What the task asks – The answer must be a single number: the count of lines below that contain the string "NestJS".

Input data below:

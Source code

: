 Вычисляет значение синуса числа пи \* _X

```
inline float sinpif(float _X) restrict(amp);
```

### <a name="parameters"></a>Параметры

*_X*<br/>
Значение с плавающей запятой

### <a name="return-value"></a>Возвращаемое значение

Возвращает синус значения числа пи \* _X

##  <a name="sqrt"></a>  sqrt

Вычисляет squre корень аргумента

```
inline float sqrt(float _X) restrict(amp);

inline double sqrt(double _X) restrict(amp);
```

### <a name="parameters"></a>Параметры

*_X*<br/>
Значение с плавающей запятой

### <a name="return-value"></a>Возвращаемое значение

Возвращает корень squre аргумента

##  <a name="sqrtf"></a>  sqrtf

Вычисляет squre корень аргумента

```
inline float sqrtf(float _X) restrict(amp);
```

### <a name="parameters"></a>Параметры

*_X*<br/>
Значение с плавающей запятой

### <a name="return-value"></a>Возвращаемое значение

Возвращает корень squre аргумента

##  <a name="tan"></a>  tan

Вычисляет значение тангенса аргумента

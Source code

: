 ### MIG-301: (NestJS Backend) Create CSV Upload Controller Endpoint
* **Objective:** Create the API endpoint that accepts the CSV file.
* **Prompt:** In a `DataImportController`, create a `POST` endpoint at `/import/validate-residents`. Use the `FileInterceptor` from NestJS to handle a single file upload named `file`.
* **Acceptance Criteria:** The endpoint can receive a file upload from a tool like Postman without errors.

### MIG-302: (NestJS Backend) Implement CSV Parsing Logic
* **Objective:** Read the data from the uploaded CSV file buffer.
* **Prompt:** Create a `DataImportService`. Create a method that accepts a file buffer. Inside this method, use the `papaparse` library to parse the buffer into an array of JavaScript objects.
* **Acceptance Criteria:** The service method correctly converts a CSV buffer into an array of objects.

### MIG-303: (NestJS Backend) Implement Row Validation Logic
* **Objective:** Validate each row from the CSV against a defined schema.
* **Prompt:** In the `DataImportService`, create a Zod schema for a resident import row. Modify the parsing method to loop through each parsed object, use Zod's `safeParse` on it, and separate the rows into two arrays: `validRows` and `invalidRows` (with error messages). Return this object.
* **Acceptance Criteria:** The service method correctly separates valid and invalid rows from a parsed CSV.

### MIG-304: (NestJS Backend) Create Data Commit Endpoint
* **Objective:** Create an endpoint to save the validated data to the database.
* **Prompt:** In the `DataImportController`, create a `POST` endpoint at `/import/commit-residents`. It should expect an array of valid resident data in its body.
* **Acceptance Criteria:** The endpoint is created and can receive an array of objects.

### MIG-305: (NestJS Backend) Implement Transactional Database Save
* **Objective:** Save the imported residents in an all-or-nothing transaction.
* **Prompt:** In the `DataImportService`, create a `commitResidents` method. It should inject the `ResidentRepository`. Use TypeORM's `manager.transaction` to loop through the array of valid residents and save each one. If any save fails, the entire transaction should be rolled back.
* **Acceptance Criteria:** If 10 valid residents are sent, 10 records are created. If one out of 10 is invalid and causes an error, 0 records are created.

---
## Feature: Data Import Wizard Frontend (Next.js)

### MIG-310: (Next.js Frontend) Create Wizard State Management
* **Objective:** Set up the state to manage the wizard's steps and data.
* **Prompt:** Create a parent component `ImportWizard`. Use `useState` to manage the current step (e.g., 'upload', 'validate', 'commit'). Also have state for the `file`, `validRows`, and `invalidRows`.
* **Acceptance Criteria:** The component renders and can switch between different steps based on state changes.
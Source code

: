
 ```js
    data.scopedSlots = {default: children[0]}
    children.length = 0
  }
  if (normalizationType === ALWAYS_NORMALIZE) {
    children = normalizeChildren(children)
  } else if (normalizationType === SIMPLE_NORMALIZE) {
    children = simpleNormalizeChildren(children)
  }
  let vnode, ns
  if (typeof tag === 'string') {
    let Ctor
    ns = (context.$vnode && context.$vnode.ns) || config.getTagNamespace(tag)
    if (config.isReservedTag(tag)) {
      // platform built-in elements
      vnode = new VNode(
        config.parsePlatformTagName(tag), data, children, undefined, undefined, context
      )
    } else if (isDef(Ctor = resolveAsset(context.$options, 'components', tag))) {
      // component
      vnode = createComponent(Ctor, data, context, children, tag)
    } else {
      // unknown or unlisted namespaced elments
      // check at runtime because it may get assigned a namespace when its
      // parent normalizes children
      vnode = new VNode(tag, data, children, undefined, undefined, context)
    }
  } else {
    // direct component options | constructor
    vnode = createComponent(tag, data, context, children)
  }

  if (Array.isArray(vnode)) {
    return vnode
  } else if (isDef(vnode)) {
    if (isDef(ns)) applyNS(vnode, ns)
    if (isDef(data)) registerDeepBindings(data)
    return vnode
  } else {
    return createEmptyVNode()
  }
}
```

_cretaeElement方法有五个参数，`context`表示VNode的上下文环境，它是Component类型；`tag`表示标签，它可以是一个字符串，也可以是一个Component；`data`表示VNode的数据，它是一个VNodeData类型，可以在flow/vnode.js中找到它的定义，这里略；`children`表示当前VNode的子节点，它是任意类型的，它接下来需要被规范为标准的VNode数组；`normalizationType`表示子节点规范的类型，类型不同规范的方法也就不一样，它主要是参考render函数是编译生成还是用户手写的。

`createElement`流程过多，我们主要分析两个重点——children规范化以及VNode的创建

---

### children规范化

End of Input data.

Response to this task – 6